Une part significative du parc des ex-Dia, en revanche, pourrait bien fermer. Carrefour reconnaît de plus en plus facilement (en interne, du moins) ne plus voir de perspectives de redressement pour de nombreux cas difficiles.
Des budgets en baisse
Des économies sur les frais de personnel en magasins sont également attendues, notamment grâce au déploiement des caisses automatiques et Scan'lib, des bornes de paiement 24/24 en station-service et grâce à la réorganisation des équipes administratives site par site.
Les budgets de remodeling des magasins seront revus à la baisse, de même qu'un tri sévère est en train d'être réalisé dans la multitude de projets informatiques (près de 300 !) lancés par le groupe. Les deux tiers devraient être abandonnés ou repoussés.
Le distributeur va aussi s'attaquer à ses stocks alimentaires, qu'il juge excessifs à la fois en hyper et en entrepôt. On pourra donc s'attendre à des opérations de déstockage en magasin mais aussi, surtout, au passage de davantage de références en flux tendu en entrepôt. Et les assortiments devraient être resserrés en épicerie.

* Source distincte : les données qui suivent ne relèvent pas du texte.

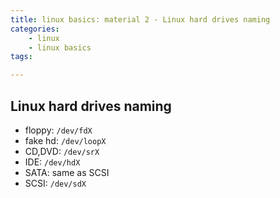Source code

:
 ```yaml
---
title: linux basics: material 2 - Linux hard drives naming
categories:
    - linux
    - linux basics
tags:

---
```

## Linux hard drives naming

* floppy: `/dev/fdX`
* fake hd: `/dev/loopX`
* CD,DVD: `/dev/srX`
* IDE: `/dev/hdX`
* SATA: same as SCSI
* SCSI: `/dev/sdX`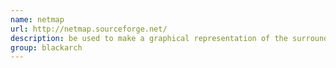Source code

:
```yaml
---
name: netmap
url: http://netmap.sourceforge.net/
description: be used to make a graphical representation of the surrounding network. URL : http://netmap.sourceforge.net/ Groups : blackarch blackarch-networking
group: blackarch
---
```

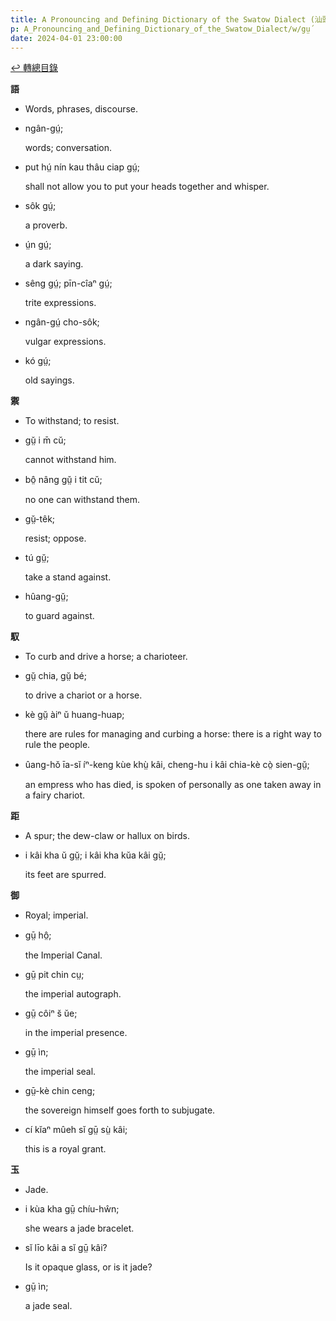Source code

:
 ```yaml
---
title: A Pronouncing and Defining Dictionary of the Swatow Dialect (汕頭方言音義字典) / gṳ́
p: A_Pronouncing_and_Defining_Dictionary_of_the_Swatow_Dialect/w/gṳ́
date: 2024-04-01 23:00:00
---
```


[↩️ 轉總目錄](/A_Pronouncing_and_Defining_Dictionary_of_the_Swatow_Dialect)


**語**
- Words, phrases, discourse.

- ngân-gṳ́;

  words; conversation.

- put hṳ́ nín kau thâu ciap gṳ́;

  shall not allow you to put your heads together and whisper.

- sôk gṳ́;

  a proverb.

- ṳ́n gṳ́;

  a dark saying.

- sêng gṳ́; pīn-cîaⁿ gṳ́;

  trite expressions.

- ngân-gṳ́ cho-sôk;

  vulgar expressions.

- kó gṳ́;

  old sayings.

**禦**
- To withstand; to resist.

- gṳ̆ i m̄ cŭ;

  cannot withstand him.

- bô̤ nâng gṳ̆ i tit cŭ;

  no one can withstand them.

- gṳ̆-têk;

  resist; oppose.

- tú gṳ̆;

  take a stand against.

- hûang-gṳ̆;

  to guard against.

**馭**
- To curb and drive a horse; a charioteer.

- gṳ̆ chia, gṳ̆ bé;

  to drive a chariot or a horse.

- kè gṳ̆ àiⁿ ŭ huang-huap;

  there are rules for managing and curbing a horse: there is a right way to rule the people.

- ûang-hŏ īa-sĭ íⁿ-keng kùe khṳ̀ kâi, cheng-hu i kâi chia-kè cò̤ sien-gṳ̆;

  an empress who has died, is spoken of personally as one taken away in a fairy chariot.

**距**
- A spur; the dew-claw or hallux on birds.

- i kâi kha ŭ gṳ̆; i kâi kha kŭa kâi gṳ̆;

  its feet are spurred.

**御**
- Royal; imperial.

- gṳ̄ hô̤;

  the Imperial Canal.

- gṳ̄ pit chin cṳ;

  the imperial autograph.

- gṳ̄ côiⁿ s̆ ŭe;

  in the imperial presence.

- gṳ̄ ìn;

  the imperial seal.

- gṳ̄-kè chin ceng;

  the sovereign himself goes forth to subjugate.

- cí kĭaⁿ mûeh sĭ gṳ̄ sṳ̀ kâi;

  this is a royal grant.

**玉**
- Jade.

- i kùa kha gṳ̄ chíu-hŵn;

  she wears a jade bracelet.

- sĭ līo kâi a sĭ gṳ̄ kâi?

  Is it opaque glass, or is it jade?

- gṳ̄ ìn;

  a jade seal.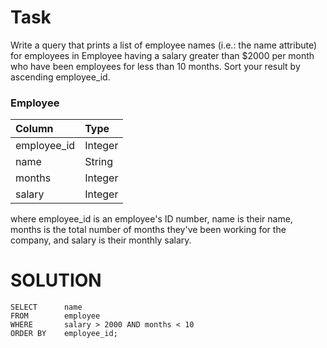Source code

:# Task
Write a query that prints a list of employee names (i.e.: the name attribute) for employees in Employee having a salary greater than $2000 per month who have been employees for less than 10 months. Sort your result by ascending employee_id.

### Employee

| Column      | Type         |  
| :---------- | :----------- |
| employee_id | Integer      |
| name        | String       |
| months      | Integer      |
| salary      | Integer      |

where employee_id is an employee's ID number, name is their name, months is the total number of months they've been working for the company, and salary is their monthly salary.

# SOLUTION
```
SELECT      name
FROM        employee
WHERE       salary > 2000 AND months < 10
ORDER BY    employee_id;
```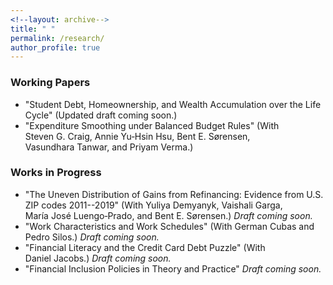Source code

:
 ```yaml
---
<!--layout: archive-->
title: " "
permalink: /research/
author_profile: true
---
```


### Working Papers

* "Student Debt, Homeownership, and Wealth Accumulation over the Life Cycle" (Updated draft coming soon.) <br>
* "Expenditure Smoothing under Balanced Budget Rules" (With Steven&nbsp;G.&nbsp;Craig, Annie&nbsp;Yu&#8209;Hsin&nbsp;Hsu, Bent&nbsp;E.&nbsp;S&oslash;rensen, Vasundhara&nbsp;Tanwar, and Priyam&nbsp;Verma.) <br>

### Works in Progress

* "The Uneven Distribution of Gains from Refinancing: Evidence from U.S. ZIP codes 2011--2019" (With Yuliya&nbsp;Demyanyk, Vaishali&nbsp;Garga, Mar&iacute;a&nbsp;Jos&eacute;&nbsp;Luengo&#8209;Prado, and Bent&nbsp;E.&nbsp;S&oslash;rensen.) *Draft coming soon.* <br>
* "Work Characteristics and Work Schedules" (With German&nbsp;Cubas and Pedro&nbsp;Silos.) *Draft coming soon.* <br>
* "Financial Literacy and the Credit Card Debt Puzzle" (With Daniel&nbsp;Jacobs.) *Draft coming soon.* <br>
* "Financial Inclusion Policies in Theory and Practice" *Draft coming soon.* <br>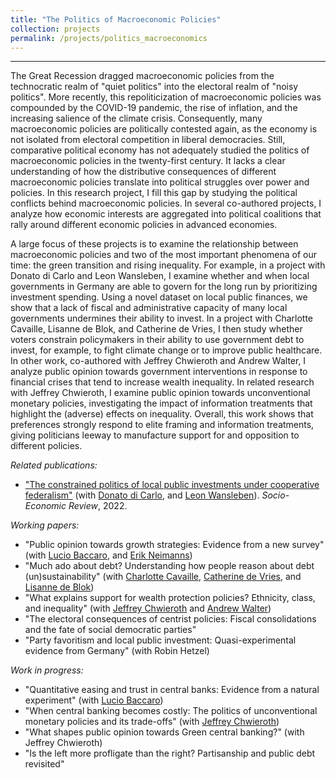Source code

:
 ```yaml
---
title: "The Politics of Macroeconomic Policies"
collection: projects
permalink: /projects/politics_macroeconomics
---
```


------

The Great Recession dragged macroeconomic policies from the technocratic realm of "quiet politics" into the electoral realm of "noisy politics". More recently, this repoliticization of macroeconomic policies was compounded by the COVID-19 pandemic, the rise of inflation, and the increasing salience of the climate crisis. Consequently, many macroeconomic policies are politically contested again, as the economy is not isolated from electoral competition in liberal democracies. Still, comparative political economy has not adequately studied the politics of macroeconomic policies in the twenty-first century. It lacks a clear understanding of how the distributive consequences of different macroeconomic policies translate into political struggles over power and policies. In this research project, I fill this gap by studying the political conflicts behind macroeconomic policies. In several co-authored projects, I analyze how economic interests are aggregated into political coalitions that rally around different economic policies in advanced economies.

A large focus of these projects is to examine the relationship between macroeconomic policies and two of the most important phenomena of our time: the green transition and rising inequality. For example, in a project with Donato di Carlo and Leon Wansleben, I examine whether and when local governments in Germany are able to govern for the long run by prioritizing investment spending. Using a novel dataset on local public finances, we show that a lack of fiscal and administrative capacity of many local governments undermines their ability to invest. In a project with Charlotte Cavaille, Lisanne de Blok, and Catherine de Vries, I then study whether voters constrain policymakers in their ability to use government debt to invest, for example, to fight climate change or to improve public healthcare. In other work, co-authored with Jeffrey Chwieroth and Andrew Walter, I analyze public opinion towards government interventions in response to financial crises that tend to increase wealth inequality. In related research with Jeffrey Chwieroth, I examine public opinion towards unconventional monetary policies, investigating the impact of information treatments that highlight the (adverse) effects on inequality. Overall, this work shows that preferences strongly respond to elite framing and information treatments, giving politicians leeway to manufacture support for and opposition to different policies.

*Related publications:*

* ["The constrained politics of local public investments under cooperative federalism"](https://doi.org/10.1093/ser/mwac026) (with [Donato di Carlo](https://www.mpifg.de/person/110112/753645), and [Leon Wansleben](https://www.mpifg.de/person/wansleben-leon/576460)). *Socio-Economic Review*, 2022.

*Working papers:*

* "Public opinion towards growth strategies: Evidence from  a new survey" (with [Lucio Baccaro](http://www.mpifg.de/people/lb/index_en.asp), and [Erik Neimanns](https://www.mpifg.de/forschung/wissdetails_en.asp?MitarbID=885))
* "Much ado about debt? Understanding how people reason about debt (un)sustainability" (with [Charlotte Cavaille](https://charlottecavaille.wordpress.com/), [Catherine de Vries](https://www.catherinedevries.eu/), and [Lisanne de Blok](https://lisannedeblok.com/))
* "What explains support for wealth protection policies? Ethnicity, class, and inequality" (with [Jeffrey Chwieroth](http://personal.lse.ac.uk/chwierot/) and [Andrew Walter](https://findanexpert.unimelb.edu.au/profile/195100-andrew-walter))
* "The electoral consequences of centrist policies: Fiscal consolidations and the fate of social democratic parties"
* "Party favoritism and local public investment: Quasi-experimental evidence from Germany" (with Robin Hetzel)

*Work in progress:*

* "Quantitative easing and trust in central banks: Evidence from a natural experiment" (with [Lucio Baccaro](http://www.mpifg.de/people/lb/index_en.asp))
* "When central banking becomes costly: The politics of unconventional monetary policies and its trade-offs" (with [Jeffrey Chwieroth](http://personal.lse.ac.uk/chwierot/))
* "What shapes public opinion towards Green central banking?" (with Jeffrey Chwieroth)
* "Is the left more profligate than the right? Partisanship and public debt revisited"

Une alliance avec Fnac-Darty
Carrefour a aussi enclenché une alliance aux achats avec le groupe Fnac-Darty [confirmée le 5 décembre]. Le partenariat concerne les produits électroménagers et électroniques grand public en France et est effectif dès les négos 2018. Georges Plassat était contre selon BFM Business, mais son remplaçant Alexandre Bompard cultive évidemment davantage de proximité avec l'état-major du groupe qu'il vient de quitter.
Voilà pour les mesures d'économies connues à ce stade. Mais Carrefour s'est aussi fixé un cap pour relancer commercialement la machine.

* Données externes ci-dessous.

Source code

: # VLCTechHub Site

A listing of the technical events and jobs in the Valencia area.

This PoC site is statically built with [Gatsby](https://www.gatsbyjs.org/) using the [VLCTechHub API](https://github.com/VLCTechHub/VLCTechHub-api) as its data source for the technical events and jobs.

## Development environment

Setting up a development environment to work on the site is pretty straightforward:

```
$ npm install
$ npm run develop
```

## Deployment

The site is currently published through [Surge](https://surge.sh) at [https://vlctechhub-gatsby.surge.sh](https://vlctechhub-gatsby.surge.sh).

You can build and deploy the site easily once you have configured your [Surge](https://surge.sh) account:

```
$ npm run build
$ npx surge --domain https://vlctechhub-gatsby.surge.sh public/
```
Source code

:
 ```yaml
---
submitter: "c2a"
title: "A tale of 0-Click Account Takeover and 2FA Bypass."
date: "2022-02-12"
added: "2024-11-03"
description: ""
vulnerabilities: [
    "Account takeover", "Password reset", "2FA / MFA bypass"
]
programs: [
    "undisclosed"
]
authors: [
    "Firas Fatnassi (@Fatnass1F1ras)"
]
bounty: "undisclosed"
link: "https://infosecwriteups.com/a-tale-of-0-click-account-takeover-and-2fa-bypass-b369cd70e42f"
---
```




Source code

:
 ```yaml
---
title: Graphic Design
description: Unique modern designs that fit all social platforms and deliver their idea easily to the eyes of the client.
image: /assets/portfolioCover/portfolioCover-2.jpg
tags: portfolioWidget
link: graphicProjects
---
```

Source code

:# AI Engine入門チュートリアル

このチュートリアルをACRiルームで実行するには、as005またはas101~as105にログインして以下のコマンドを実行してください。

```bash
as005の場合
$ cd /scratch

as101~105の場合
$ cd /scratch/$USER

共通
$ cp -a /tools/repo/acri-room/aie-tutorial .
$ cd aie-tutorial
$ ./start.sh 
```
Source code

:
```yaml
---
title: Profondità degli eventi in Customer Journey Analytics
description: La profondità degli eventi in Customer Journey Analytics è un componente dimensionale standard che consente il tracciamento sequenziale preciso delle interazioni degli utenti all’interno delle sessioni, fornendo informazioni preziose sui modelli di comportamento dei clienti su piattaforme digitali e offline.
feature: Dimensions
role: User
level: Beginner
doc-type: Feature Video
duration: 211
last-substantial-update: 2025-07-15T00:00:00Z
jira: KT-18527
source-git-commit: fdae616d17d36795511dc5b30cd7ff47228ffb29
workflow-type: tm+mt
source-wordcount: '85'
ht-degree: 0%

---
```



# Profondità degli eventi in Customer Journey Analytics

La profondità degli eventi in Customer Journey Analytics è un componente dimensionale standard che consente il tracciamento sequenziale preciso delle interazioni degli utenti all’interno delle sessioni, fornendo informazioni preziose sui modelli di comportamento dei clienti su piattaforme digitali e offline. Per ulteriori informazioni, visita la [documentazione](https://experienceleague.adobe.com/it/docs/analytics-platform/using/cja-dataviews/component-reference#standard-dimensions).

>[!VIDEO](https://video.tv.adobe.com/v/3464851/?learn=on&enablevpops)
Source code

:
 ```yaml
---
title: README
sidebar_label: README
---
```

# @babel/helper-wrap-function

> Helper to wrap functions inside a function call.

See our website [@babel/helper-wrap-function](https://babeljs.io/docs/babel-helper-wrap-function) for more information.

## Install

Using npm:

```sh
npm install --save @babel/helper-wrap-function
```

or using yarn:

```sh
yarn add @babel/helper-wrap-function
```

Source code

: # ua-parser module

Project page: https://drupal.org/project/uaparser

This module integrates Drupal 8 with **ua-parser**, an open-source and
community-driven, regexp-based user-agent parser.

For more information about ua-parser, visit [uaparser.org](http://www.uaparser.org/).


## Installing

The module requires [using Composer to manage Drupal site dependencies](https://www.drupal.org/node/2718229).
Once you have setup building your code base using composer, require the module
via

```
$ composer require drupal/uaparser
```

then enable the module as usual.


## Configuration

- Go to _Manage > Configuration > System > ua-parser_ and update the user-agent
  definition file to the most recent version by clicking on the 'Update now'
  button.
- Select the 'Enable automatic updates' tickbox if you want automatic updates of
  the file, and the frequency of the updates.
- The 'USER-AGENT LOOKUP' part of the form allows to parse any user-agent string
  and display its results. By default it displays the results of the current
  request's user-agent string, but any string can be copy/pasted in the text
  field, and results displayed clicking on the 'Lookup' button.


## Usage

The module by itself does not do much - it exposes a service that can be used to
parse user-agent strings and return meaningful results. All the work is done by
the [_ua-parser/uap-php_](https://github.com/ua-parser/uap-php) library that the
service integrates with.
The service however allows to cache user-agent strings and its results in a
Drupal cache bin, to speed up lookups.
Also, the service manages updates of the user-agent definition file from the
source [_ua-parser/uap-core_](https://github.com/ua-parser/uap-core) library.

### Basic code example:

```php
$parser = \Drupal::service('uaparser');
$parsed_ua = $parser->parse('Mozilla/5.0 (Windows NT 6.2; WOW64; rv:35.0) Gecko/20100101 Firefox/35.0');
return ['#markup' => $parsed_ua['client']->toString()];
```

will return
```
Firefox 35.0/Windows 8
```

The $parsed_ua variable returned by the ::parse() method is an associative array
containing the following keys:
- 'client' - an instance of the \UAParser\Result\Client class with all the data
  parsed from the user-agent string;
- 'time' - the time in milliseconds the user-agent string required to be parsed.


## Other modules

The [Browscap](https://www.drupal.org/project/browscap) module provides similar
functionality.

Fournisseurs : les négos seront dures
De source syndicale, les prix en magasins, en hypers et surtout en supers, poseraient problème à la nouvelle direction du groupe. Pas assez compétitifs. Mais comme les caisses sont vides, Carrefour envisagerait en premier lieu des mesures de contournement.

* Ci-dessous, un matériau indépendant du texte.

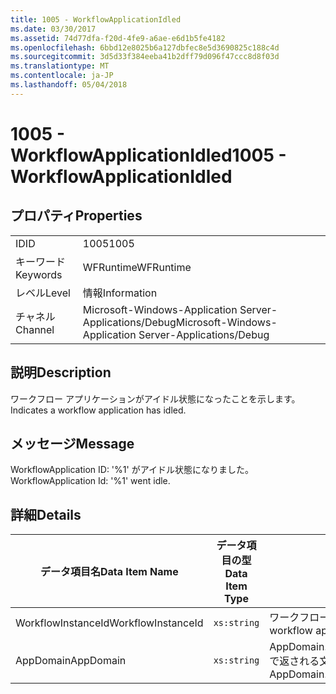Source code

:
```yaml
---
title: 1005 - WorkflowApplicationIdled
ms.date: 03/30/2017
ms.assetid: 74d77dfa-f20d-4fe9-a6ae-e6d1b5fe4182
ms.openlocfilehash: 6bbd12e8025b6a127dbfec8e5d3690825c188c4d
ms.sourcegitcommit: 3d5d33f384eeba41b2dff79d096f47ccc8d8f03d
ms.translationtype: MT
ms.contentlocale: ja-JP
ms.lasthandoff: 05/04/2018
---
```

# <a name="1005---workflowapplicationidled"></a><span data-ttu-id="98a4e-102">1005 - WorkflowApplicationIdled</span><span class="sxs-lookup"><span data-stu-id="98a4e-102">1005 - WorkflowApplicationIdled</span></span>
## <a name="properties"></a><span data-ttu-id="98a4e-103">プロパティ</span><span class="sxs-lookup"><span data-stu-id="98a4e-103">Properties</span></span>  
  
|||  
|-|-|  
|<span data-ttu-id="98a4e-104">ID</span><span class="sxs-lookup"><span data-stu-id="98a4e-104">ID</span></span>|<span data-ttu-id="98a4e-105">1005</span><span class="sxs-lookup"><span data-stu-id="98a4e-105">1005</span></span>|  
|<span data-ttu-id="98a4e-106">キーワード</span><span class="sxs-lookup"><span data-stu-id="98a4e-106">Keywords</span></span>|<span data-ttu-id="98a4e-107">WFRuntime</span><span class="sxs-lookup"><span data-stu-id="98a4e-107">WFRuntime</span></span>|  
|<span data-ttu-id="98a4e-108">レベル</span><span class="sxs-lookup"><span data-stu-id="98a4e-108">Level</span></span>|<span data-ttu-id="98a4e-109">情報</span><span class="sxs-lookup"><span data-stu-id="98a4e-109">Information</span></span>|  
|<span data-ttu-id="98a4e-110">チャネル</span><span class="sxs-lookup"><span data-stu-id="98a4e-110">Channel</span></span>|<span data-ttu-id="98a4e-111">Microsoft-Windows-Application Server-Applications/Debug</span><span class="sxs-lookup"><span data-stu-id="98a4e-111">Microsoft-Windows-Application Server-Applications/Debug</span></span>|  
  
## <a name="description"></a><span data-ttu-id="98a4e-112">説明</span><span class="sxs-lookup"><span data-stu-id="98a4e-112">Description</span></span>  
 <span data-ttu-id="98a4e-113">ワークフロー アプリケーションがアイドル状態になったことを示します。</span><span class="sxs-lookup"><span data-stu-id="98a4e-113">Indicates a workflow application has idled.</span></span>  
  
## <a name="message"></a><span data-ttu-id="98a4e-114">メッセージ</span><span class="sxs-lookup"><span data-stu-id="98a4e-114">Message</span></span>  
 <span data-ttu-id="98a4e-115">WorkflowApplication ID: '%1' がアイドル状態になりました。</span><span class="sxs-lookup"><span data-stu-id="98a4e-115">WorkflowApplication Id: '%1' went idle.</span></span>  
  
## <a name="details"></a><span data-ttu-id="98a4e-116">詳細</span><span class="sxs-lookup"><span data-stu-id="98a4e-116">Details</span></span>  
  
|<span data-ttu-id="98a4e-117">データ項目名</span><span class="sxs-lookup"><span data-stu-id="98a4e-117">Data Item Name</span></span>|<span data-ttu-id="98a4e-118">データ項目の型</span><span class="sxs-lookup"><span data-stu-id="98a4e-118">Data Item Type</span></span>|<span data-ttu-id="98a4e-119">説明</span><span class="sxs-lookup"><span data-stu-id="98a4e-119">Description</span></span>|  
|--------------------|--------------------|-----------------|  
|<span data-ttu-id="98a4e-120">WorkflowInstanceId</span><span class="sxs-lookup"><span data-stu-id="98a4e-120">WorkflowInstanceId</span></span>|`xs:string`|<span data-ttu-id="98a4e-121">ワークフロー アプリケーション ID</span><span class="sxs-lookup"><span data-stu-id="98a4e-121">The workflow application id</span></span>|  
|<span data-ttu-id="98a4e-122">AppDomain</span><span class="sxs-lookup"><span data-stu-id="98a4e-122">AppDomain</span></span>|`xs:string`|<span data-ttu-id="98a4e-123">AppDomain.CurrentDomain.FriendlyName で返される文字列。</span><span class="sxs-lookup"><span data-stu-id="98a4e-123">The string returned by AppDomain.CurrentDomain.FriendlyName.</span></span>|
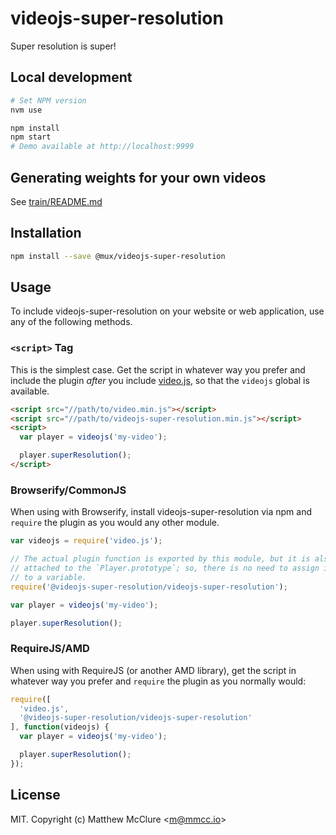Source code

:# videojs-super-resolution

Super resolution is super!

## Local development

```sh
# Set NPM version
nvm use

npm install
npm start
# Demo available at http://localhost:9999
```

## Generating weights for your own videos

See [train/README.md](./train/README.md)

## Installation

```sh
npm install --save @mux/videojs-super-resolution
```

## Usage

To include videojs-super-resolution on your website or web application, use any of the following methods.

### `<script>` Tag

This is the simplest case. Get the script in whatever way you prefer and include the plugin _after_ you include [video.js][videojs], so that the `videojs` global is available.

```html
<script src="//path/to/video.min.js"></script>
<script src="//path/to/videojs-super-resolution.min.js"></script>
<script>
  var player = videojs('my-video');

  player.superResolution();
</script>
```

### Browserify/CommonJS

When using with Browserify, install videojs-super-resolution via npm and `require` the plugin as you would any other module.

```js
var videojs = require('video.js');

// The actual plugin function is exported by this module, but it is also
// attached to the `Player.prototype`; so, there is no need to assign it
// to a variable.
require('@videojs-super-resolution/videojs-super-resolution');

var player = videojs('my-video');

player.superResolution();
```

### RequireJS/AMD

When using with RequireJS (or another AMD library), get the script in whatever way you prefer and `require` the plugin as you normally would:

```js
require([
  'video.js',
  '@videojs-super-resolution/videojs-super-resolution'
], function(videojs) {
  var player = videojs('my-video');

  player.superResolution();
});
```

## License

MIT. Copyright (c) Matthew McClure &lt;m@mmcc.io&gt;

[videojs]: http://videojs.com/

Du cagnottage sur les MDD est dans les tuyaux, de même qu'une offensive sur les produits frais. Assortis d'une prise de parole, en communication, pour rassurer les clients. Les fournisseurs, eux, sont prévenus : les négociations en cours seront dures, très dures. Tout le monde ne pourra pas s'abriter derrière la défense des agriculteurs français.
S'attaquer au food service
Carrefour se fixe comme ambition de devenir une enseigne référente en matière d'alimentation. Pour y arriver, le distributeur va travailler en priorité sur les rayons fruits et légumes et traiteur, au sens large. L'offre des produits frais sera toujours plus "traitorisée". Carrefour entend prendre des parts d'estomac aux acteurs du food service en développant la consommation sur place (dans tous ses formats, hypers, supers, proxi) et la livraison (à domicile, sur le lieu de travail). Des cuisines centrales viendront si besoin en renfort des magasins et comptoirs dans la préparation des plats.
Des magasins Greenweez
Le parcours client, en particulier en hyper, sera enrichi grâce à de nouveaux points-conseil, davantage de services et d'animations. Les ouvertures le dimanche matin devront apporter, partout où c'est possible et pertinent, un regain d'activité.
Un "plan Paris" viendra au secours des Carrefour Market de la capitale, particulièrement à la peine. Sur le bio, Carrefour prépare l'ouverture de magasins Greenweez pour aborder le marché de la proximité urbaine avec une enseigne spécialisée.
Des satellites drives
Les ouvertures de drives se multiplieront grâce au nouveau modèle d'entrepôt automatisé capable de desservir une multitude de satellites, adossés à des magasins ou implantés dans des lieux de flux, des zones de bureaux, etc. Le pilote ouvert en région lyonnaise a fait ses preuves et un premier projet en Ile-de-France est déjà en chantier (voir Linéaires de novembre).
L'immense base de données clients de Carrefour, enfin, devra être mieux exploitée et partagée par toutes les enseignes du groupe. Pour que l'expérience d'achat soit à la fois omnicanale et multiformat.